What the exercise asks: State how many lines of the entries hold the string "information", and output nothing but that count.

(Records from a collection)
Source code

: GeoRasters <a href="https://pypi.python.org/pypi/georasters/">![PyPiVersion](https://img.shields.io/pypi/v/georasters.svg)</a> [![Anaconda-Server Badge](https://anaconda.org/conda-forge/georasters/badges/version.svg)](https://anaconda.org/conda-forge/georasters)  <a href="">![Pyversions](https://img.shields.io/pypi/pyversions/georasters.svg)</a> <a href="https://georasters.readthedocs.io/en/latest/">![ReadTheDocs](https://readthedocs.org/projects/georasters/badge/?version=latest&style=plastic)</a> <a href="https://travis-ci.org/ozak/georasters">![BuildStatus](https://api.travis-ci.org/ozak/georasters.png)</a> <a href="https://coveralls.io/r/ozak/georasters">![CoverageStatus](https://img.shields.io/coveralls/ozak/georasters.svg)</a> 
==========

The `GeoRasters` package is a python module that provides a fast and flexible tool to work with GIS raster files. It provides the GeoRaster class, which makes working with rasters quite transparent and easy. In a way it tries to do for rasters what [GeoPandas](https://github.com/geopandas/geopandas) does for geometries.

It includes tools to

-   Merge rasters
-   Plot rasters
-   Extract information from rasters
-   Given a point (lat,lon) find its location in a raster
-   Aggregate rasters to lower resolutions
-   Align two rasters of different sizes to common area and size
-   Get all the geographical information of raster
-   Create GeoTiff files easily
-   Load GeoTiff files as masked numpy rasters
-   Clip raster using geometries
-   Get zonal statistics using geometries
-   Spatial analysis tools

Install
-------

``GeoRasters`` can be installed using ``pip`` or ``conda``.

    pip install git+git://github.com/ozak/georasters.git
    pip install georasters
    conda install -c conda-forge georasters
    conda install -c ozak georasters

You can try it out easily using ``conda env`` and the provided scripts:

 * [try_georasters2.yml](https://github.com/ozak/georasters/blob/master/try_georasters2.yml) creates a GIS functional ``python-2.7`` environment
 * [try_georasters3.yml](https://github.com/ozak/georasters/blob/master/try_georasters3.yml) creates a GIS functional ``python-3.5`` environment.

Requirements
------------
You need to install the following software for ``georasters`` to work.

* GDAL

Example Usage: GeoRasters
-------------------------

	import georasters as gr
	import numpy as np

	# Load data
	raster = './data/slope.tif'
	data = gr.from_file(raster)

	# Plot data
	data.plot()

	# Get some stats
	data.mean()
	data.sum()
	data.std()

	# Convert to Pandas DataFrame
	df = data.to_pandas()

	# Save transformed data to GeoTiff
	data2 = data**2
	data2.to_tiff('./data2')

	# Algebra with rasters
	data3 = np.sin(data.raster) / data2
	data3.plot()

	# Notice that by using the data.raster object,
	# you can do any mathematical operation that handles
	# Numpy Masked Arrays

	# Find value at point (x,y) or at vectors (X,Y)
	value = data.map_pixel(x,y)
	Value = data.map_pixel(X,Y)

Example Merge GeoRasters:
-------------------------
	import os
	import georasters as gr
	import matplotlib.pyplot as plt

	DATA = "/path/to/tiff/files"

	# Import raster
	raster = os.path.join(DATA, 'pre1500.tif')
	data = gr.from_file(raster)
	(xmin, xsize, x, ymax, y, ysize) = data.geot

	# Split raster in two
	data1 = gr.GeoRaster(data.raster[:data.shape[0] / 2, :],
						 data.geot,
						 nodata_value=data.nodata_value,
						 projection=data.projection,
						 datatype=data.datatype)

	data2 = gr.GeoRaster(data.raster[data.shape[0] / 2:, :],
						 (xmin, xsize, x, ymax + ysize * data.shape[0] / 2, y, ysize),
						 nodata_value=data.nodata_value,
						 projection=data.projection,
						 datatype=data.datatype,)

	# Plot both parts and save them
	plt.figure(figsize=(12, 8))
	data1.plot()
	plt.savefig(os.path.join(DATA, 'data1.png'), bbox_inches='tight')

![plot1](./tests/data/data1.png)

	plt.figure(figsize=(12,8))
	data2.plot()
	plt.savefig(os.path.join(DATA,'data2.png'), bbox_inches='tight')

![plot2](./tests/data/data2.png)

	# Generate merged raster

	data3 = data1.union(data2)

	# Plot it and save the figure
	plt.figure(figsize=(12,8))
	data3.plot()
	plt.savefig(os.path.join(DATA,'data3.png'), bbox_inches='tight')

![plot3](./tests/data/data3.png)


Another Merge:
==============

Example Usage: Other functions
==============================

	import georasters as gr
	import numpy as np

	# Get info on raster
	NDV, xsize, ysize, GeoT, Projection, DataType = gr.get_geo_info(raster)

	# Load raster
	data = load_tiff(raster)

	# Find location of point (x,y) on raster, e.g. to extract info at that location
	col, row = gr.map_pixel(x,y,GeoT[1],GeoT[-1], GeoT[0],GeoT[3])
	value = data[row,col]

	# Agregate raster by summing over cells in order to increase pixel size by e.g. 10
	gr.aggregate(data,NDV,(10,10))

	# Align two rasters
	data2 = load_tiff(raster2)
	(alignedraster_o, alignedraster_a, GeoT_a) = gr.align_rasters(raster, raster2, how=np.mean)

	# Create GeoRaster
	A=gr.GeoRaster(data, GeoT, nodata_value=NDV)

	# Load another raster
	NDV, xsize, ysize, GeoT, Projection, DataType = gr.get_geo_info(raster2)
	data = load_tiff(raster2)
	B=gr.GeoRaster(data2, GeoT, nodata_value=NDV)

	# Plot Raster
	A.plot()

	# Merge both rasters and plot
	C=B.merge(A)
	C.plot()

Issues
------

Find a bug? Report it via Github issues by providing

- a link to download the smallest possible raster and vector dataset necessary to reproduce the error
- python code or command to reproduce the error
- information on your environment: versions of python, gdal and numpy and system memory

Solution for this task: 3